Numerical analysis of a magnetic nanoparticle-enhanced microfluidic surface-based bioassay

An innovative magnetic nanoparticle (MNP)-based strategy for enhancing the dynamics and kinetics of surface-based antigen-antibody binding in a microfluidic platform is presented in this study. Finite element technique was employed for quantifying the effect of convection, diffusion, reaction and magnetic field on the detection performance of surface-based bio-assay. It was identified that diffusion is rate limiting when compared with reaction and convection. In order to reduce the detection time, increasing diffusion transport or in general bringing more target antigen towards the surface-bound antibody will be most effective. A novel and simple strategy based on tagging the antigen with MNPs was demonstrated using the numerical model. It was found that local concentration of antigen-MNP complex in the vicinity of sensing surface was increased when magnetic field was used. Different configurations of magnetic field around the microchannel for focusing target antigen towards the sensing surface were simulated and the most optimized configuration was identified. Furthermore, it was quantitatively demonstrated that MNP enhanced the surface-binding kinetics and reduced the detection time of target antigen by almost 42%. Moreover, when compared with physical means of reducing diffusion barrier, MNP-based detection was 35% more efficient.

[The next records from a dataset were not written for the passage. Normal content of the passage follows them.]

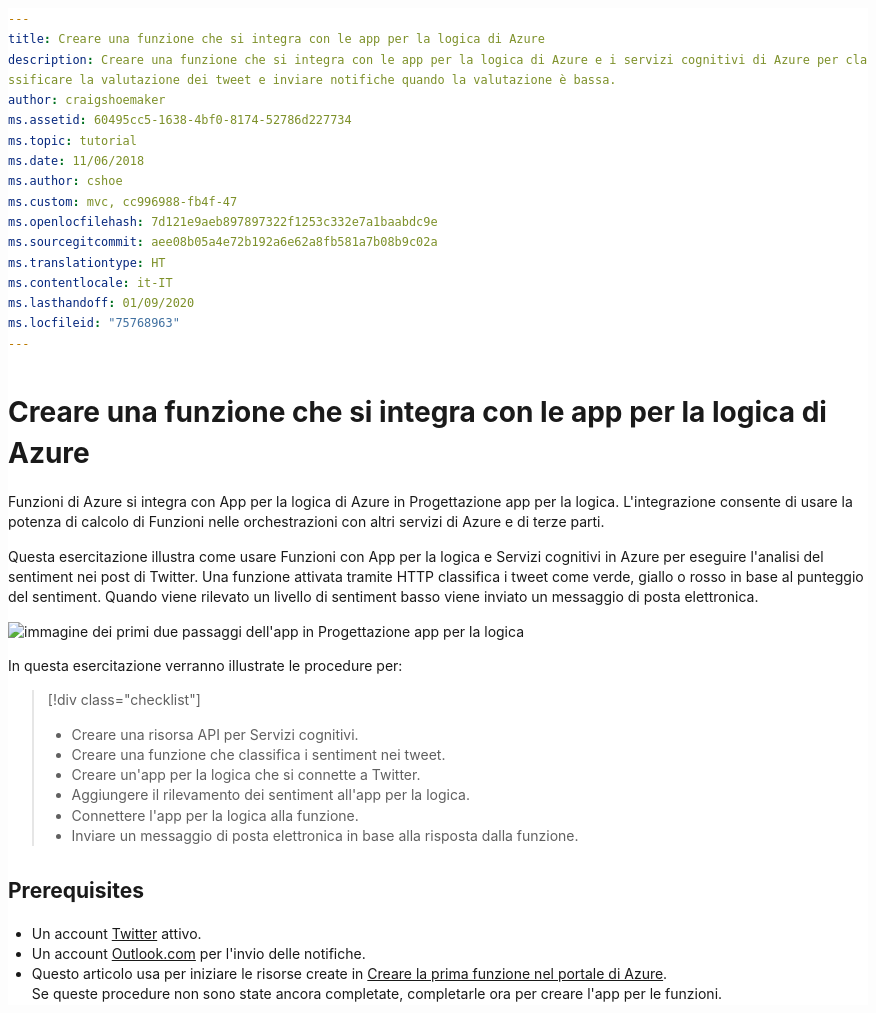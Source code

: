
```yaml
---
title: Creare una funzione che si integra con le app per la logica di Azure
description: Creare una funzione che si integra con le app per la logica di Azure e i servizi cognitivi di Azure per classificare la valutazione dei tweet e inviare notifiche quando la valutazione è bassa.
author: craigshoemaker
ms.assetid: 60495cc5-1638-4bf0-8174-52786d227734
ms.topic: tutorial
ms.date: 11/06/2018
ms.author: cshoe
ms.custom: mvc, cc996988-fb4f-47
ms.openlocfilehash: 7d121e9aeb897897322f1253c332e7a1baabdc9e
ms.sourcegitcommit: aee08b05a4e72b192a6e62a8fb581a7b08b9c02a
ms.translationtype: HT
ms.contentlocale: it-IT
ms.lasthandoff: 01/09/2020
ms.locfileid: "75768963"
---
```

# <a name="create-a-function-that-integrates-with-azure-logic-apps"></a>Creare una funzione che si integra con le app per la logica di Azure

Funzioni di Azure si integra con App per la logica di Azure in Progettazione app per la logica. L'integrazione consente di usare la potenza di calcolo di Funzioni nelle orchestrazioni con altri servizi di Azure e di terze parti. 

Questa esercitazione illustra come usare Funzioni con App per la logica e Servizi cognitivi in Azure per eseguire l'analisi del sentiment nei post di Twitter. Una funzione attivata tramite HTTP classifica i tweet come verde, giallo o rosso in base al punteggio del sentiment. Quando viene rilevato un livello di sentiment basso viene inviato un messaggio di posta elettronica. 

![immagine dei primi due passaggi dell'app in Progettazione app per la logica](media/functions-twitter-email/00-logic-app-overview.png)

In questa esercitazione verranno illustrate le procedure per:

> [!div class="checklist"]
> * Creare una risorsa API per Servizi cognitivi.
> * Creare una funzione che classifica i sentiment nei tweet.
> * Creare un'app per la logica che si connette a Twitter.
> * Aggiungere il rilevamento dei sentiment all'app per la logica. 
> * Connettere l'app per la logica alla funzione.
> * Inviare un messaggio di posta elettronica in base alla risposta dalla funzione.

## <a name="prerequisites"></a>Prerequisites

+ Un account [Twitter](https://twitter.com/) attivo. 
+ Un account [Outlook.com](https://outlook.com/) per l'invio delle notifiche.
+ Questo articolo usa per iniziare le risorse create in [Creare la prima funzione nel portale di Azure](functions-create-first-azure-function.md).  
Se queste procedure non sono state ancora completate, completarle ora per creare l'app per le funzioni.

Overall, MNPs enhanced the mass transport of target antigen towards sensing surface which resulted in considerable reduction in detection time. The simulations performed using the developed model will not only help to investigate a wide range of design parameters but also provide generic strategy that can be exploited at the concept stage for designing, optimizing and developing efficient and fast small-scale surface-based bioassays.